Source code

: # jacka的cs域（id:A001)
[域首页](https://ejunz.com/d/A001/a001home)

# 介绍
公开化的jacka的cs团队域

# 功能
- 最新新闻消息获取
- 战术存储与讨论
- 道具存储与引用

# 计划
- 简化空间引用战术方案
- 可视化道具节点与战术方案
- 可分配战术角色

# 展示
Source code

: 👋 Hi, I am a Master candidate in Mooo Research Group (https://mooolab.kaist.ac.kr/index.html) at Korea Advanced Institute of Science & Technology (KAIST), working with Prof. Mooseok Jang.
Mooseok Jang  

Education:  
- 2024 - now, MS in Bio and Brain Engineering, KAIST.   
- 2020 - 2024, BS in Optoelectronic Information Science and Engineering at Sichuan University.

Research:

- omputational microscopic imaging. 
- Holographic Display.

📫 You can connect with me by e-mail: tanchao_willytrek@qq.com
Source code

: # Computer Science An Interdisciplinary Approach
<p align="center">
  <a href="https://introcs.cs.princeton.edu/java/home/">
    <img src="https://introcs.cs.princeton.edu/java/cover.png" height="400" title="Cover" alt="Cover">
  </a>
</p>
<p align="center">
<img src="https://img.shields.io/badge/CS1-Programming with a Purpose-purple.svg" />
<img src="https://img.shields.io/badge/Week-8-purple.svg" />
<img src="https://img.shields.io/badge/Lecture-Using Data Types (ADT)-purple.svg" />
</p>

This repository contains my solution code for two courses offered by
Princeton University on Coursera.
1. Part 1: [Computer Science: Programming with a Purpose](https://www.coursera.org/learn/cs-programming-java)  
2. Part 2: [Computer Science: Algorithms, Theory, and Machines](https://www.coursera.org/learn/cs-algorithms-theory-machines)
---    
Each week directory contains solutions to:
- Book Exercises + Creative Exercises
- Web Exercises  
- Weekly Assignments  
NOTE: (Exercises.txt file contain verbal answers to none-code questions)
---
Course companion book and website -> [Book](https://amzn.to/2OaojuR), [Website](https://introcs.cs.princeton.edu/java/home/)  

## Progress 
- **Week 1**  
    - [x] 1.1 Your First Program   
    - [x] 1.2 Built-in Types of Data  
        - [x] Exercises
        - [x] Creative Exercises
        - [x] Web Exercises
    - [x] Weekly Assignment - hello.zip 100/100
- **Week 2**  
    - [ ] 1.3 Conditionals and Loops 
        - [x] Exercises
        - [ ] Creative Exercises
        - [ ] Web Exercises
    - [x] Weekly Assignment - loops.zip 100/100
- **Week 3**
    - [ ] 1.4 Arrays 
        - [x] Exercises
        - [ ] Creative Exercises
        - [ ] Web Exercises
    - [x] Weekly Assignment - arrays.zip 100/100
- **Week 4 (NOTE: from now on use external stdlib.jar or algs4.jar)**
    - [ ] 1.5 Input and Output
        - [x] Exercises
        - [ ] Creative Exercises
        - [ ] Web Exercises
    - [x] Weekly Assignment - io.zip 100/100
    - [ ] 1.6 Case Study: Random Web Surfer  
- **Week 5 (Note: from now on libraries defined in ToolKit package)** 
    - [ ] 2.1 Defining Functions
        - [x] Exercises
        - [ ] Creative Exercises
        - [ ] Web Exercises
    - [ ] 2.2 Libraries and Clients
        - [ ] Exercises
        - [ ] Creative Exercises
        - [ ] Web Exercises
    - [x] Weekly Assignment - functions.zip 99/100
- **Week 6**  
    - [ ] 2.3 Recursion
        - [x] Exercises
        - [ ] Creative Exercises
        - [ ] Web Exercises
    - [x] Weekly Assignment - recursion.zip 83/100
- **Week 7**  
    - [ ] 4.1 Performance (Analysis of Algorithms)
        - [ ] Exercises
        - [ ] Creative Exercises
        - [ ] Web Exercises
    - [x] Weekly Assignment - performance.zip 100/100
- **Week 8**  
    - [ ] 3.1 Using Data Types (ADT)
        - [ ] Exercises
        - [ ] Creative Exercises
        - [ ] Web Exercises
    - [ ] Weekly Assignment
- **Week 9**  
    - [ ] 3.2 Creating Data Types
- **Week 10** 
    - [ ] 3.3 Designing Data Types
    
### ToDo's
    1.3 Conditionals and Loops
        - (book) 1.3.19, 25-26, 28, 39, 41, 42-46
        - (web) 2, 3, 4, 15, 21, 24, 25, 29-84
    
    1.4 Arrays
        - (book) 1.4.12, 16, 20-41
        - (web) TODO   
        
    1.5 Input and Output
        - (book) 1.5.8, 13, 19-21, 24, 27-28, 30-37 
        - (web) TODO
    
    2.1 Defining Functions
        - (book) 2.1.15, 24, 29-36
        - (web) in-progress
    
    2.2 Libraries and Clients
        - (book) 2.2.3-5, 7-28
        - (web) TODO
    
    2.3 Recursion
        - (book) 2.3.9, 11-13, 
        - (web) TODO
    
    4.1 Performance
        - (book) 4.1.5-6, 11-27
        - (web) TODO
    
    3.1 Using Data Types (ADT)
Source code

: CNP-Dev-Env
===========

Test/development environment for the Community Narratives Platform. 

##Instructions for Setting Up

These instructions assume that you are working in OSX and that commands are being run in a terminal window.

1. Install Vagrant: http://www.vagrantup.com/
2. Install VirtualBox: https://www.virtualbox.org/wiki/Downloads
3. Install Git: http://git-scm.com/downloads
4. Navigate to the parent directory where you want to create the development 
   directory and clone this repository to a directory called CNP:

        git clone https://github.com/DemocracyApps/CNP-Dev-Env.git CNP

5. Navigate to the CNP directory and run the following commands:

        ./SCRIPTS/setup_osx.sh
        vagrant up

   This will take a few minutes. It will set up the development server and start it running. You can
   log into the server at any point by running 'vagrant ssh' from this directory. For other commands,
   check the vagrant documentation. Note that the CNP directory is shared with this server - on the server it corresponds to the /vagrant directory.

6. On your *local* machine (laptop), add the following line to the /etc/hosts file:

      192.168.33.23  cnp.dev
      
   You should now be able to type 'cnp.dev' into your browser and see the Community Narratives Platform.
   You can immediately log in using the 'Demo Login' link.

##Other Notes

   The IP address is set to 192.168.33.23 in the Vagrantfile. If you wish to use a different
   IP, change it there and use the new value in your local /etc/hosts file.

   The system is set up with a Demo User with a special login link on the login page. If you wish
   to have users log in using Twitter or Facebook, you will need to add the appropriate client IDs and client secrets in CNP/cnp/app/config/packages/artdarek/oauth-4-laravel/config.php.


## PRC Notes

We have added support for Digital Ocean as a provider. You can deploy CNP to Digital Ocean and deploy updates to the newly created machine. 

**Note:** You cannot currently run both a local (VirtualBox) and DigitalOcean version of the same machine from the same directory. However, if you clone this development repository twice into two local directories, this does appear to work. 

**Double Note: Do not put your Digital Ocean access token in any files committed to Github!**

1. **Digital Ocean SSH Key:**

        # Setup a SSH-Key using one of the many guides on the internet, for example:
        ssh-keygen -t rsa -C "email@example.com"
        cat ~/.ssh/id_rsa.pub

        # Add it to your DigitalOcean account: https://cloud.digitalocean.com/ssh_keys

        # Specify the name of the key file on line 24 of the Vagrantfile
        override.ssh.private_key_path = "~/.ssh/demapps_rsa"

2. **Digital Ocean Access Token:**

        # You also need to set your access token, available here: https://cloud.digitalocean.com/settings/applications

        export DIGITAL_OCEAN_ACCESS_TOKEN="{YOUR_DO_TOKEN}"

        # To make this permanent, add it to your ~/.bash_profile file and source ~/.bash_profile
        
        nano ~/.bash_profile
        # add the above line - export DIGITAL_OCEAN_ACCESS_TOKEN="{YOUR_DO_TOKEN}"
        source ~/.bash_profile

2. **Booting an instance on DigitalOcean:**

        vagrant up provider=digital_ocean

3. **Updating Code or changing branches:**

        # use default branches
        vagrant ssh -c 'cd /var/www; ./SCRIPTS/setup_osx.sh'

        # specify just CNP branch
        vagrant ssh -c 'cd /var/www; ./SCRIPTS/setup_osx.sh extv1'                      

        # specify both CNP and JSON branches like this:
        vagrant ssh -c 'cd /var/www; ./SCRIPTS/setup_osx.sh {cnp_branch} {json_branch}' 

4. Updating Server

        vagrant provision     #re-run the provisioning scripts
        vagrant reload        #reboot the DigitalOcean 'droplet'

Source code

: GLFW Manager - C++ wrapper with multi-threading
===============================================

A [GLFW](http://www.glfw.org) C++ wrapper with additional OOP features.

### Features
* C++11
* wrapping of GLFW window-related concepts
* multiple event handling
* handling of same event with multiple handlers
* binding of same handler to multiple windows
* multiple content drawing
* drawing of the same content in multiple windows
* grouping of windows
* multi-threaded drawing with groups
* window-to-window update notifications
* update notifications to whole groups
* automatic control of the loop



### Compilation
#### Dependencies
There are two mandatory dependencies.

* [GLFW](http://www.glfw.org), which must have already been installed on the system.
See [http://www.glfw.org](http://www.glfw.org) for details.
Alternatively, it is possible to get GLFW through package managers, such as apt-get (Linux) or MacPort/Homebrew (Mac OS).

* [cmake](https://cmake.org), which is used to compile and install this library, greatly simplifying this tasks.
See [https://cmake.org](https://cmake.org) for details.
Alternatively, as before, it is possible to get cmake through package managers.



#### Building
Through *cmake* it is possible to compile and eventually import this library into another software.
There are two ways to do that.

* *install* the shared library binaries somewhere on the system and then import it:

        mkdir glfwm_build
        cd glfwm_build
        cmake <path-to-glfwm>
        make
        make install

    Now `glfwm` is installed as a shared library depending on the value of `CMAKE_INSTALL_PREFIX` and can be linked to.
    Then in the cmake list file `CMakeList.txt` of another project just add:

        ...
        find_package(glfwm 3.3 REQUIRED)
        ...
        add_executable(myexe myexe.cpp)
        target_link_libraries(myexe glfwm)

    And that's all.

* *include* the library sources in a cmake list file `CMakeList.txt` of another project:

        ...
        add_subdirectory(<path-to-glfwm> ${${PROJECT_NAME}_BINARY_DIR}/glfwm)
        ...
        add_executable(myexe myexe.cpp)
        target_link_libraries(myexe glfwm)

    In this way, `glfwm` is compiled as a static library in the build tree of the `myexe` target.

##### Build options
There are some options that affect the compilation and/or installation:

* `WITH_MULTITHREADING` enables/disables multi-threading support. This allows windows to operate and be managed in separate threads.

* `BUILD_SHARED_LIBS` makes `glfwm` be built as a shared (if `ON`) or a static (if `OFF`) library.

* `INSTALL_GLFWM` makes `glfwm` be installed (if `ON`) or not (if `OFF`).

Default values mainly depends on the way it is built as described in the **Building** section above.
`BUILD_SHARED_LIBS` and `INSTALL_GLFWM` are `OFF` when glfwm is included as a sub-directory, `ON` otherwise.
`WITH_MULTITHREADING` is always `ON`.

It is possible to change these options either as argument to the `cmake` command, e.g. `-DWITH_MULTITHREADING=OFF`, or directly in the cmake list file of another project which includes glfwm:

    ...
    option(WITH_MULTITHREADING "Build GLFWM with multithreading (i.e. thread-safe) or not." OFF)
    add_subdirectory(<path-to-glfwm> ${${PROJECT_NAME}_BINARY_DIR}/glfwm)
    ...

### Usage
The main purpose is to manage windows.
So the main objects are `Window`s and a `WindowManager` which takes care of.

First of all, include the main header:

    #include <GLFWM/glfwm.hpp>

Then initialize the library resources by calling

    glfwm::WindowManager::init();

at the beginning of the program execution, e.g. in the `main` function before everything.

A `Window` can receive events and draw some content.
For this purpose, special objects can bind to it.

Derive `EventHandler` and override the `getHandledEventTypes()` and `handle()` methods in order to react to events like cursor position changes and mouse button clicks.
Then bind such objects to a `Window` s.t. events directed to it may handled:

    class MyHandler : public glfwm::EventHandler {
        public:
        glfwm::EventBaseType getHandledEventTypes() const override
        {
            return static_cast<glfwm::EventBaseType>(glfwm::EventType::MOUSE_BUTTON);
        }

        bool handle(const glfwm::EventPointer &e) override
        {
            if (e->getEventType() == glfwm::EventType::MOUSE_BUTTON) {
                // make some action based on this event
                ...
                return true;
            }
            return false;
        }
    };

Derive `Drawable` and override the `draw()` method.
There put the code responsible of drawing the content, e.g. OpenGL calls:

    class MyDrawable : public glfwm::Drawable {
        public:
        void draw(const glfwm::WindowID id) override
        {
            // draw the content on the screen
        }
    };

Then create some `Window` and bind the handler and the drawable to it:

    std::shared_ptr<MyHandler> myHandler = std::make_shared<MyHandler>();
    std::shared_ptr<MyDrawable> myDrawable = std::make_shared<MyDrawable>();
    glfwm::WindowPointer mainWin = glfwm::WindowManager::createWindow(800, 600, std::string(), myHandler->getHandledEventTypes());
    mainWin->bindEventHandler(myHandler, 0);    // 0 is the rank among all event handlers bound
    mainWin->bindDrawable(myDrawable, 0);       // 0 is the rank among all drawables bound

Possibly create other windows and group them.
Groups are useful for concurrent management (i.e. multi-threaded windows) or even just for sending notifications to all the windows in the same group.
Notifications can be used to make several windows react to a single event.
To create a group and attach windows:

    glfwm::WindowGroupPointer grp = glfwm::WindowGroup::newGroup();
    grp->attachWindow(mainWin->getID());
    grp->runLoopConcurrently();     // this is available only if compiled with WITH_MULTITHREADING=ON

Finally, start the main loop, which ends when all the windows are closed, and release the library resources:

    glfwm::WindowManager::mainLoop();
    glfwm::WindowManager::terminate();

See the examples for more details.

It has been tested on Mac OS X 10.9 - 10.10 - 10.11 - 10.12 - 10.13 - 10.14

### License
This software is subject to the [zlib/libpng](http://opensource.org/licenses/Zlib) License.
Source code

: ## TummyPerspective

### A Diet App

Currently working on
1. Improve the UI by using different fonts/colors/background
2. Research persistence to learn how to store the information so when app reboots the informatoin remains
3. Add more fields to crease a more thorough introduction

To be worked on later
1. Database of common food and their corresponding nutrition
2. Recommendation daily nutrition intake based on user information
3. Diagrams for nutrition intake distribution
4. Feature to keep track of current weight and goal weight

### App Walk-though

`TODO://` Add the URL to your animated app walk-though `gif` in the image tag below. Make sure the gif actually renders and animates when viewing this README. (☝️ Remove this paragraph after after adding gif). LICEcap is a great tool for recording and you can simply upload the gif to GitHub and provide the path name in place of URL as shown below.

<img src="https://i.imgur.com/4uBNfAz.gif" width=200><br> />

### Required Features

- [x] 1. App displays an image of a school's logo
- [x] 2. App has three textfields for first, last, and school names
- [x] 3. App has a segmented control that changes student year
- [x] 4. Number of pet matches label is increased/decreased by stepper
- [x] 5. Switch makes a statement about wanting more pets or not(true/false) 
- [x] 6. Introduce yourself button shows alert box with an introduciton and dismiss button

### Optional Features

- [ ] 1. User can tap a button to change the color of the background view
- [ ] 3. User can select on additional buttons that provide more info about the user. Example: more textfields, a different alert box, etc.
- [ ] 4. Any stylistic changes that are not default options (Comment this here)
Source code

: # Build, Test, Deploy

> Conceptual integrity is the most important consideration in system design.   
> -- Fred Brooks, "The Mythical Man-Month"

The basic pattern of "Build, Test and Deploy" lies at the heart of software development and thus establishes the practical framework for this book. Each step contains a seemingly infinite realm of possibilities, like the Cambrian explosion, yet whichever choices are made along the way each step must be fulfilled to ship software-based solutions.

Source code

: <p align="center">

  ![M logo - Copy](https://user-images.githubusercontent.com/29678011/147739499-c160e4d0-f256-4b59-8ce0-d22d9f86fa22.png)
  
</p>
========================================================================
The task | The required output is the stretch of entries above from the line containing "all drawables bound" through the line containing "glfwm::WindowManager::terminate();", reproduced exactly.

Exercise result |
    mainWin->bindDrawable(myDrawable, 0);       // 0 is the rank among all drawables bound

Possibly create other windows and group them.
Groups are useful for concurrent management (i.e. multi-threaded windows) or even just for sending notifications to all the windows in the same group.
Notifications can be used to make several windows react to a single event.
To create a group and attach windows:

    glfwm::WindowGroupPointer grp = glfwm::WindowGroup::newGroup();
    grp->attachWindow(mainWin->getID());
    grp->runLoopConcurrently();     // this is available only if compiled with WITH_MULTITHREADING=ON

Finally, start the main loop, which ends when all the windows are closed, and release the library resources:

    glfwm::WindowManager::mainLoop();
    glfwm::WindowManager::terminate();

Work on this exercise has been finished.